Here the agent is an external actor. Its tools are wrappers over public APIs:
# The agent's tools call public APIs
tools = [
MCPTool(
name="get_order_status",
endpoint="https://orders.internal/api/orders/{id}",
method="GET"
),
MCPTool(
name="cancel_order",
endpoint="https://orders.internal/api/orders/{id}/cancel",
method="POST"
),
MCPTool(
name="process_refund",
endpoint="https://payments.internal/api/refunds",
method="POST"
),
]
The agent knows nothing about the internal implementation of Orders or Payments. It only knows their public contracts.
Advantages:
- Total decoupling
- The agent can evolve independently
- Same security/authorization policies as any other client
- Easy to replace or scale
Architectural Implications
Coupling
If you give the agent direct access to domain services or repositories, you’re coupling your internal implementation to the agent’s behavior. Every internal refactor can break the tools.
If the agent uses public interfaces (whether HTTP APIs or command/query buses), you can evolve the internals without affecting it.
Testing
With Pattern 1, you test the adapter like any other adapter: mocking the HTTP client.

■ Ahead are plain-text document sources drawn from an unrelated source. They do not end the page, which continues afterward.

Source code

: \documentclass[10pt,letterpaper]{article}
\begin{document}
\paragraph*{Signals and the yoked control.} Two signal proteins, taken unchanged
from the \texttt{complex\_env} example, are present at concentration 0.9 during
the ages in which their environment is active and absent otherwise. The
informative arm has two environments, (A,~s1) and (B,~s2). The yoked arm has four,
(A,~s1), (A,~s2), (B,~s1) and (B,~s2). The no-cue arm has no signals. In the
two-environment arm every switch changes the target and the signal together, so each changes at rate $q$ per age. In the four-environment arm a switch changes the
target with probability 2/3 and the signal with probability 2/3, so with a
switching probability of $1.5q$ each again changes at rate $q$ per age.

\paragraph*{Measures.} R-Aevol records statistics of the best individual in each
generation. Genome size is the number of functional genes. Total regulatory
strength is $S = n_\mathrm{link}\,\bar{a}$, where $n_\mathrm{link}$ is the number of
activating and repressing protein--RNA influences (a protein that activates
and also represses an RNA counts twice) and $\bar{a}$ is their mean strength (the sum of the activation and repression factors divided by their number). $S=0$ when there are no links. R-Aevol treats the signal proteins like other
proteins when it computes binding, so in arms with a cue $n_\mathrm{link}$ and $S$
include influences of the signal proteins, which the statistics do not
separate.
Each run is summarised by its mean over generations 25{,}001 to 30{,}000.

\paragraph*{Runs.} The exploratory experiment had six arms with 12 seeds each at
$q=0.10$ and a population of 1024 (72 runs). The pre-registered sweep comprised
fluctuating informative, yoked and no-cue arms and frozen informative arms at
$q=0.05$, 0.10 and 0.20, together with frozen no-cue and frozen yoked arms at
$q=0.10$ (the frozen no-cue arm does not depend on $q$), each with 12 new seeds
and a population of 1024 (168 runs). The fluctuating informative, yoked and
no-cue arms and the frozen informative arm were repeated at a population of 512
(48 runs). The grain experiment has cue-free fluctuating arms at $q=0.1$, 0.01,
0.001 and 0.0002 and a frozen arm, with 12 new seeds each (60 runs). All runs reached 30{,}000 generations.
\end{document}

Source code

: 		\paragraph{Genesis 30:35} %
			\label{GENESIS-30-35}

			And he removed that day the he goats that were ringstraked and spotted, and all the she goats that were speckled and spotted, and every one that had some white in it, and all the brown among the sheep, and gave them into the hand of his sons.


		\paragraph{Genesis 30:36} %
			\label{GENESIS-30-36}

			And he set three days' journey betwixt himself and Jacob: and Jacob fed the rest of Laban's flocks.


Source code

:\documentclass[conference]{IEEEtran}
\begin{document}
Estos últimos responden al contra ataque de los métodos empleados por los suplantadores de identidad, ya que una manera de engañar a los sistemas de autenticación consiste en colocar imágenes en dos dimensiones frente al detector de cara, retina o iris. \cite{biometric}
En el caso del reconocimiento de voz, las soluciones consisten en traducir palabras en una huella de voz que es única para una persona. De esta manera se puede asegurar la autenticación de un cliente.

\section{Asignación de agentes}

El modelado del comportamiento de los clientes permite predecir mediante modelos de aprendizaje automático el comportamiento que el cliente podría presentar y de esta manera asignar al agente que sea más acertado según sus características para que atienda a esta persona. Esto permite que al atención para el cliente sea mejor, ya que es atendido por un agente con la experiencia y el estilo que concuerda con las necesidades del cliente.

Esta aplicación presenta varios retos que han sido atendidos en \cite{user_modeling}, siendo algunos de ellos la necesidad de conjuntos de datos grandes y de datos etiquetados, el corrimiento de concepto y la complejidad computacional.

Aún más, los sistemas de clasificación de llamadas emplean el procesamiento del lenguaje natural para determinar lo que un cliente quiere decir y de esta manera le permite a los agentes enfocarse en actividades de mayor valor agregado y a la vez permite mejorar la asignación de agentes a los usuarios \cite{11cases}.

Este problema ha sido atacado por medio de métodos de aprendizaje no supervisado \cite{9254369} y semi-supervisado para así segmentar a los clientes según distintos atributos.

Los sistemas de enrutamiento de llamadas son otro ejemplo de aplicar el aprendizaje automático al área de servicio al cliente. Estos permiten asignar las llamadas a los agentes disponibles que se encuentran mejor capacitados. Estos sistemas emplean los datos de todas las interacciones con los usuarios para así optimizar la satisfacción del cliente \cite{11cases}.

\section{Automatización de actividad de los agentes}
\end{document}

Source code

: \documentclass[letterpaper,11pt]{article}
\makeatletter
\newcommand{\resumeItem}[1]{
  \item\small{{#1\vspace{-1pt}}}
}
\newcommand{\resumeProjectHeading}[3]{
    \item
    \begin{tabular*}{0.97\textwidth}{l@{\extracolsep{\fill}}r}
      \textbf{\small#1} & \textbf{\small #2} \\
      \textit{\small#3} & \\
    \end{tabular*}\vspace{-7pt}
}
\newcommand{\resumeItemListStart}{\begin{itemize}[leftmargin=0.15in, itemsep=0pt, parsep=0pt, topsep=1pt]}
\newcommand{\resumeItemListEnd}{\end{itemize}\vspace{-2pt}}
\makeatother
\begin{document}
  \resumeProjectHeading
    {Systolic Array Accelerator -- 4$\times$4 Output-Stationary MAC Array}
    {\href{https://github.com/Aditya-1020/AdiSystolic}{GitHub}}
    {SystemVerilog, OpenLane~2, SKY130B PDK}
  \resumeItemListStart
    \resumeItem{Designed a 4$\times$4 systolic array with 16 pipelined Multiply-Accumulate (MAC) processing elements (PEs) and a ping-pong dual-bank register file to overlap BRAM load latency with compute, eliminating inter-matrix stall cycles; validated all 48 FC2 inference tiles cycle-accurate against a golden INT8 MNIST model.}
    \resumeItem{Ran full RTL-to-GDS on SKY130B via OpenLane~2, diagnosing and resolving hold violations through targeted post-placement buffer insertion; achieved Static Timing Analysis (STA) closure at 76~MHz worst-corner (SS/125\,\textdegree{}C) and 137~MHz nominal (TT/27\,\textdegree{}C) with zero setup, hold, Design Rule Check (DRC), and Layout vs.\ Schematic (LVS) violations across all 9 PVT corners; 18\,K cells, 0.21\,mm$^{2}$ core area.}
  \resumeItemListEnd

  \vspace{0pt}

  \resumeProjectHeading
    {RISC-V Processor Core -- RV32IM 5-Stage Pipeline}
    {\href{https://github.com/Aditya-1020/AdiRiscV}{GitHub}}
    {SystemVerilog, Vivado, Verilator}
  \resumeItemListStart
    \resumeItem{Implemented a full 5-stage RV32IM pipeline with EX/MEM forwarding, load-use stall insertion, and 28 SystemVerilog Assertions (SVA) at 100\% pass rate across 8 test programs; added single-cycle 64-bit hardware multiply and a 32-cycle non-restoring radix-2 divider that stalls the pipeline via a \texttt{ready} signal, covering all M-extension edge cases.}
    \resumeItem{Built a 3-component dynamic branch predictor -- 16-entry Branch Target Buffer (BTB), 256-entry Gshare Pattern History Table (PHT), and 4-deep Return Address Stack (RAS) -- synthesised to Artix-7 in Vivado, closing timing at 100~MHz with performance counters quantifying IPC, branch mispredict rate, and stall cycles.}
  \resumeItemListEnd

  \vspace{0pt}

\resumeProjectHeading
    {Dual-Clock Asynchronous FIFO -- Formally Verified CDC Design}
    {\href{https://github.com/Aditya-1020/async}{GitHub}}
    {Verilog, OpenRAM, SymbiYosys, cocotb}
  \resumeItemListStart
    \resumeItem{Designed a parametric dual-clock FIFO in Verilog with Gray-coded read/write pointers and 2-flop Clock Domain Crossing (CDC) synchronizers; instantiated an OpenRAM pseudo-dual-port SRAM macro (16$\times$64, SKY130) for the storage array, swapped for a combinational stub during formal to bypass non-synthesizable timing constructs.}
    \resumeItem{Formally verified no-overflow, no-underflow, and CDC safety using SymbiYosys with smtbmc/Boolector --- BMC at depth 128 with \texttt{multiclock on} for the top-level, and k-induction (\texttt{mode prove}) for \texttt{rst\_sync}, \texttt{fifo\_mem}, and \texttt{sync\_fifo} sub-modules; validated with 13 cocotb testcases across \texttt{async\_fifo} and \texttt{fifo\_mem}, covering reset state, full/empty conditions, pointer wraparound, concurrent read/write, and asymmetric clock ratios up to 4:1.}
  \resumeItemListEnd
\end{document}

With Pattern 2, you have two levels of testing:
- Agent tests: mock the tools and verify the agent makes the right decisions
- Integration tests: verify the tools work against the real APIs
def test_agent_creates_customer_when_validation_passes():
# Arrange
mock_tools = {
"check_customer_exists": lambda id: None, # Doesn't exist
"validate_tax_id": lambda tax_id: {"valid": True},
"create_customer": Mock()
}
agent = OnboardingAgent(llm=mock_llm, tools=mock_tools)
# Act
agent.run(OnboardingRequest(company_name="Acme", tax_id="B12345678"))
# Assert
mock_tools["create_customer"].assert_called_once()
When to Use Each Pattern
Use LLM as infrastructure when:
- You need a specific capability: summarize, classify, extract, generate
- The flow is predefined in your code
Use Agent as actor when:
- The agent decides what actions to take
- It needs to query state and execute commands
- The flow is not predictable in advance
And within Pattern 2:
- Scoped variant if the agent operates within a single bounded context
- Broad variant if it needs to orchestrate multiple services
Conclusion
Next time you integrate AI into your application, ask yourself: who has control of the flow?
If your code orchestrates and the LLM just responds, it’s infrastructure. Treat it as an adapter.
If the agent decides what to do, it’s an actor. Treat it as you would treat any other consumer of your system: through public interfaces and well-defined contracts.
An agent is not an implementation, it’s an actor that interacts with our system.